Yes, I've deleted the robots.txt file, and the strange thing is that I get redirected to a folder called robots.txt/
I've used a header tester to check the file, and it returns 301 with the file deleted, and 200 when it is there. With the robots.txt file in place, Google wm tools says it can't connect to the file. Not a 404, but a confused Googlebot.
It's for these reasons that I think my web host has blocked Google somehow (IP is 66.249 I think).
Thanks for the help!
Is it possible to test a file from specific IP address? Ie. can I copy Google's IP and watch the response I get? That would definitively give me an answer.
Yes, but no.
You could fake up a packet with Google's IP address, but then your server would send the response to Google, not to you. And since Google did not send the request, their firewall is likely to reject (ignore) your server's response.

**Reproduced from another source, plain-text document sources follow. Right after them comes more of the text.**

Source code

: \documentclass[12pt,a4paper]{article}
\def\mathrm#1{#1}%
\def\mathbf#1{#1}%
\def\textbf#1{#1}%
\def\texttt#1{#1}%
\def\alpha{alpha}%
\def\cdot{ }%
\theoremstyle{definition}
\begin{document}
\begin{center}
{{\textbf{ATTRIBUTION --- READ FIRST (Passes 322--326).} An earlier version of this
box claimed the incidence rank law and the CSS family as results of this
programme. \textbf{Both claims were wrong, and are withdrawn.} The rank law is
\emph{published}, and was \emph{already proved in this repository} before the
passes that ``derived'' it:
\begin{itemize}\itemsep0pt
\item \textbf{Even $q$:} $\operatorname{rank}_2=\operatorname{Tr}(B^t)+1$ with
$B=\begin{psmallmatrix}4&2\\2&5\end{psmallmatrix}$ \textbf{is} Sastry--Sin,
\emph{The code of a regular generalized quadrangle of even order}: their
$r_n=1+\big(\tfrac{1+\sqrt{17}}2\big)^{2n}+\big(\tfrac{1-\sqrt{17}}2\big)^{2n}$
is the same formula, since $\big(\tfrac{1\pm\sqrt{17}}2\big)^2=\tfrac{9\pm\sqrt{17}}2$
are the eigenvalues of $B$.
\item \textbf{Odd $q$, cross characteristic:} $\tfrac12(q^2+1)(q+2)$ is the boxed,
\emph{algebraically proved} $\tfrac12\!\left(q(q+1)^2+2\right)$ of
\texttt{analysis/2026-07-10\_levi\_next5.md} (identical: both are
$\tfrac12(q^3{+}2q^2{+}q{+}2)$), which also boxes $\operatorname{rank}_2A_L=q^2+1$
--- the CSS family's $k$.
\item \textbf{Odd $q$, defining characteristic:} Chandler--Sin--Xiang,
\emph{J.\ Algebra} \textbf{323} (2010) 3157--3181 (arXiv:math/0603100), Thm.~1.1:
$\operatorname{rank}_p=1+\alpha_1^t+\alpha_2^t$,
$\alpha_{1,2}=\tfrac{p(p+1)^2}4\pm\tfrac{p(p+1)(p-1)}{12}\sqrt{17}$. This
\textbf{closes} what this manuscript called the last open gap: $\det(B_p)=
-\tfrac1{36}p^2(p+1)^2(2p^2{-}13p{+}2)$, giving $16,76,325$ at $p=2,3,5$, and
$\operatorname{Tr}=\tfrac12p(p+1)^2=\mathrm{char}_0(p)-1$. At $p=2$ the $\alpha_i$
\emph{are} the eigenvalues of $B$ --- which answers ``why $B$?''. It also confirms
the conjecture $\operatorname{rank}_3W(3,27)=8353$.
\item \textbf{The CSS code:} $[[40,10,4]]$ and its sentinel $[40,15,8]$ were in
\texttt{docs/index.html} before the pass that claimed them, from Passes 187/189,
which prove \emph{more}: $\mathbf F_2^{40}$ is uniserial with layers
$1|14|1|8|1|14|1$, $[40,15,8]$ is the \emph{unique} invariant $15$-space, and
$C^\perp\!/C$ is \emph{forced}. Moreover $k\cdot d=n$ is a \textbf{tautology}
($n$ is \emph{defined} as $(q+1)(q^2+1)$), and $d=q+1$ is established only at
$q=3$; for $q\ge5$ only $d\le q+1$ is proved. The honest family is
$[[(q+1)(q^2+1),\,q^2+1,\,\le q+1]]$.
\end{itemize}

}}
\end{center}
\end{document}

Not much use...
This sounds like the result of a bug in Google's report of your robots.txt status.
Jim
<IfModule mod_rewrite.c>
RewriteEngine On
RewriteBase /blog/
RewriteCond %{REQUEST_FILENAME}!-f
RewriteCond %{REQUEST_FILENAME}!-d
RewriteRule . /blog/index.php [L]
</IfModule>
ErrorDocument 404 /index.php
Though my hosting provider had a hard time believing, there WAS in fact an IP block in the firewall for Google that was preventing access. It has been removed, and Google has successfully downloaded the robots file. I'll now be waiting for my sitemap to download, and I'll be back in business.
Thanks for all the responses, everyone, I will definitely be back to this forum should I have another problem.
When I go to his blog in IE7 it connects then about 3 secounds latter I get kicked out to my perferred search engine with the url
http :// http :// www his site com/robots.txt like I typed this url in the browser.
It is like google searches the robots.txt file before loading the site and seeing or getting a bad url from the robots.txt it is kicking me out. Really strange.
I asked him who did the file he doesn't have a clue and said he didn't do it it looks like a custom file but I am not sure if wordpress comes with this file already for install with the purchase of the blog.
Doesn't do it in firefox only windows and he said I am the only one that ever said that. I wonder if it is because I have more enabled in my google tool bar than the normal person does and the Google bar searches out the robots text file when I visit a site.
I am just wondering here as I was reading this thread and figured I could ask the question since he has found his issue.
I have never run across this before and am really puzzled by this.